**DIRECTIONS:**
Copy out each line in the material below that has the word "должен".

**SUPPLIED MATERIAL:**
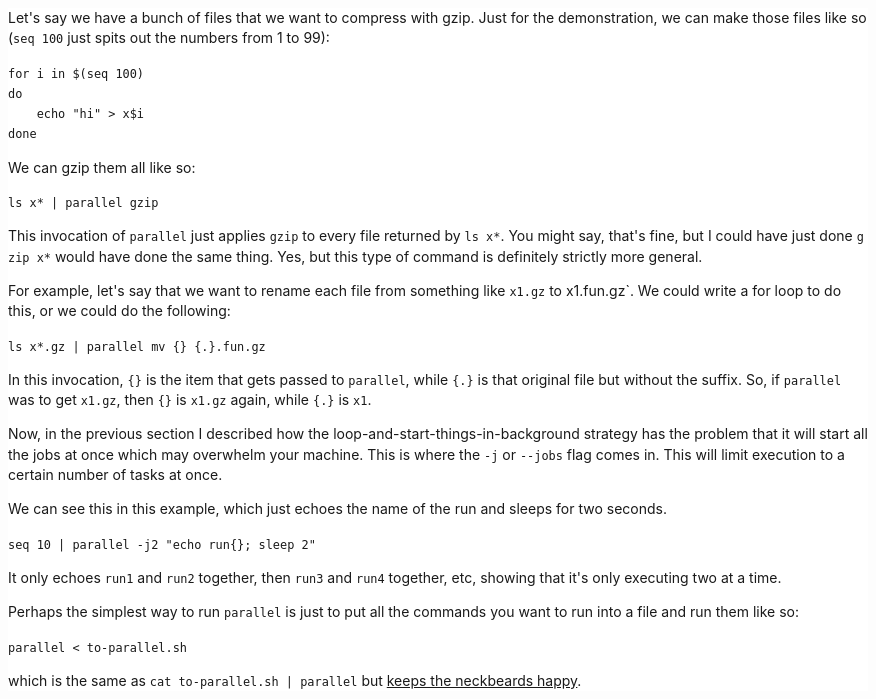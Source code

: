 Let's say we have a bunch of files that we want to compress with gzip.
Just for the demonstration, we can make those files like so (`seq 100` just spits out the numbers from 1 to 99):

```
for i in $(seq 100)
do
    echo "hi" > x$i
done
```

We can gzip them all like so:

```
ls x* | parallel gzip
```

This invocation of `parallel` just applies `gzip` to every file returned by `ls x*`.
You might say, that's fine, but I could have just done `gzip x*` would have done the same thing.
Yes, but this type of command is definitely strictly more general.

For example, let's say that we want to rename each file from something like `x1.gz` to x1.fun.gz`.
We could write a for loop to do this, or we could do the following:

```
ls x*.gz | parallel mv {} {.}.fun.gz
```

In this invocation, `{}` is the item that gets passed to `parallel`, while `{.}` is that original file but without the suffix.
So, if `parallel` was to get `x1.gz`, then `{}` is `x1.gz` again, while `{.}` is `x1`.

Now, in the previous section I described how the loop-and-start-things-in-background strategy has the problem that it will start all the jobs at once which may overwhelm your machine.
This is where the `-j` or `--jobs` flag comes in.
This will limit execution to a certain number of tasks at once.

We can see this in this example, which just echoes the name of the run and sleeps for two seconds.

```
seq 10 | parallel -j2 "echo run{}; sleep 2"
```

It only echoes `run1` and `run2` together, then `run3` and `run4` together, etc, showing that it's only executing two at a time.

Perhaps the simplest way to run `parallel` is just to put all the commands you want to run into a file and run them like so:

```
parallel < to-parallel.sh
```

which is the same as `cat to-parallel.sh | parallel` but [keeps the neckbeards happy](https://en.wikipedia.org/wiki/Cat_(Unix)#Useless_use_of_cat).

==

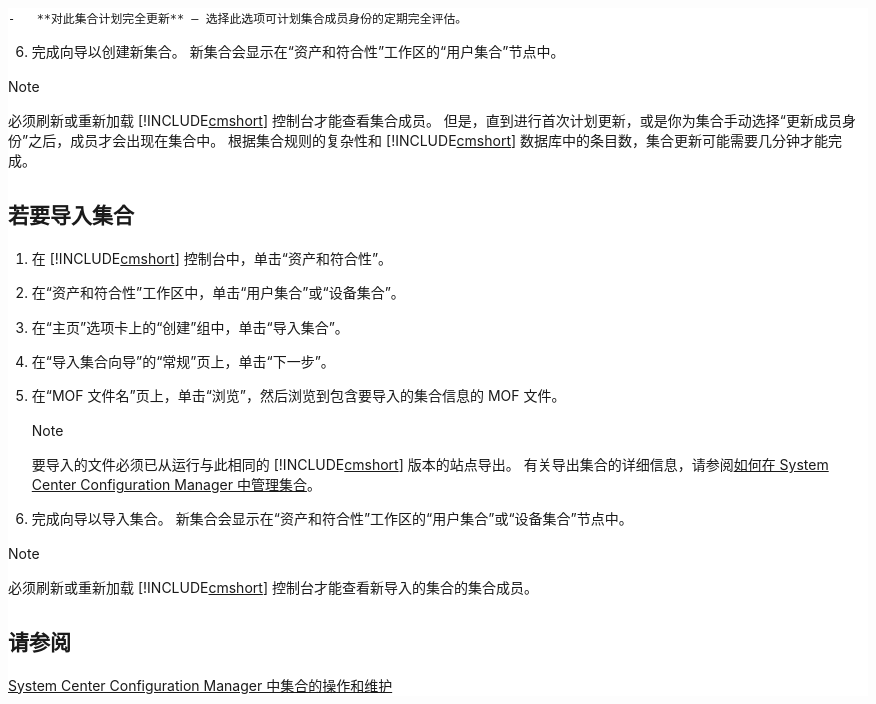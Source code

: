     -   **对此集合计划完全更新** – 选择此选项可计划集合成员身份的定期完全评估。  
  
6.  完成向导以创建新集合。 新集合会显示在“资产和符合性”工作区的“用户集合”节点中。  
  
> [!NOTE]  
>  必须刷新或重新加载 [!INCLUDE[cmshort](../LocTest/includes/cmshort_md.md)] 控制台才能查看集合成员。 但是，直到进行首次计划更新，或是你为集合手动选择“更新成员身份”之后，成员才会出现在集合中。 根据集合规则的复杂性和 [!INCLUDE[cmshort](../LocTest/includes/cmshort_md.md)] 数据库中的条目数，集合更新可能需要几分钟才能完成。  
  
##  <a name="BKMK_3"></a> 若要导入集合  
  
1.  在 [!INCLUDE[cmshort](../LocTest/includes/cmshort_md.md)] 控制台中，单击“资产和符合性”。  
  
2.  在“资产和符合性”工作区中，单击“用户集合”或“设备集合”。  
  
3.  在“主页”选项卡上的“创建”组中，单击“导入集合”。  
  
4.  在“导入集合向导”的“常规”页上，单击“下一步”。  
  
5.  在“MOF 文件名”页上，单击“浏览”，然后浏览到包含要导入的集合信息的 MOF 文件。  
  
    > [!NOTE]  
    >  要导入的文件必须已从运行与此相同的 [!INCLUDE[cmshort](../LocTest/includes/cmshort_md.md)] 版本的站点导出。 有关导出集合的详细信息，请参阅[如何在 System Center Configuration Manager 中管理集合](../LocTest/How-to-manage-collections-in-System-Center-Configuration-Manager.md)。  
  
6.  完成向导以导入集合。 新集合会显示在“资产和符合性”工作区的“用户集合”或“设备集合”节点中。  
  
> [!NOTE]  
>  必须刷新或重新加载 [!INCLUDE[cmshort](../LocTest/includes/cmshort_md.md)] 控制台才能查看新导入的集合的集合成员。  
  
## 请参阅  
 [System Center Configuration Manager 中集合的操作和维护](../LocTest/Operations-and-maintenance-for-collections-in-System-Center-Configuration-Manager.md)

...

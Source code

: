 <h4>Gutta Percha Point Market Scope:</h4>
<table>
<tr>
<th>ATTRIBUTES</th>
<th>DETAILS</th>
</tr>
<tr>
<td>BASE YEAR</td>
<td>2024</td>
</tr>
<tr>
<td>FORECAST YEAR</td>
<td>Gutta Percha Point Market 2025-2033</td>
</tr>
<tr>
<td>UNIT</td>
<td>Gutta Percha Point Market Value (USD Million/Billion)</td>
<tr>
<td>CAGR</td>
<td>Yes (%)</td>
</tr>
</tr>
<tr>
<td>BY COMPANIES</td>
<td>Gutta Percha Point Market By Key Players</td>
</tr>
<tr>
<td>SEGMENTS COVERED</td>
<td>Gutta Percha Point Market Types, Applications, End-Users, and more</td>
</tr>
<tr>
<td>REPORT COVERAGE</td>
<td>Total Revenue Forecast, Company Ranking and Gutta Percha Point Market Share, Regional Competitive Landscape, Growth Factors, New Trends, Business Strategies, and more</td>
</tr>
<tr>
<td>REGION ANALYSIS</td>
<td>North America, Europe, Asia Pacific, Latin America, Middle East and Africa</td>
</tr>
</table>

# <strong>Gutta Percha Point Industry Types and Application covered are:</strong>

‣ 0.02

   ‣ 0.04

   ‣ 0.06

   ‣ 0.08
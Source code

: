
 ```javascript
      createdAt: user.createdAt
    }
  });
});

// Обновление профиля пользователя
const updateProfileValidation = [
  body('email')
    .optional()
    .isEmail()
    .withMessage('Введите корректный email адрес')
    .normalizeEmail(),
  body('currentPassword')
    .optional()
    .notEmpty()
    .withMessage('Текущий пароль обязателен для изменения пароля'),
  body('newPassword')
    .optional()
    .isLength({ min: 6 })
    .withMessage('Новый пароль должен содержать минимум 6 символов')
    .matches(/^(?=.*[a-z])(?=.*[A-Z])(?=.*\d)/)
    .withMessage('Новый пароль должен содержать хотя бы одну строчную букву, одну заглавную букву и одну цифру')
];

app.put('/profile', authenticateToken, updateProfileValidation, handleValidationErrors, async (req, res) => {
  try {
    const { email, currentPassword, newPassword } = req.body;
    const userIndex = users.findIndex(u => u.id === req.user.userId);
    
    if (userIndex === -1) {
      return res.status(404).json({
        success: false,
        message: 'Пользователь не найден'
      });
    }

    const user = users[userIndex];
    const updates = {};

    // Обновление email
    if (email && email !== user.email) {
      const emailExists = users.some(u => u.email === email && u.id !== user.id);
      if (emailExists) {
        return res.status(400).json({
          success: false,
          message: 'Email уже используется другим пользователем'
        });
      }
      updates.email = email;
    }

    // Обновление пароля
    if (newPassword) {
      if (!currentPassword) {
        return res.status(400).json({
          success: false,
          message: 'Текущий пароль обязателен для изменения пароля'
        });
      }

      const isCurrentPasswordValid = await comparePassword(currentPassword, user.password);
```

**OUTPUT OF THE TASK:**
    .withMessage('Новый пароль должен содержать минимум 6 символов')
    .withMessage('Новый пароль должен содержать хотя бы одну строчную букву, одну заглавную букву и одну цифру')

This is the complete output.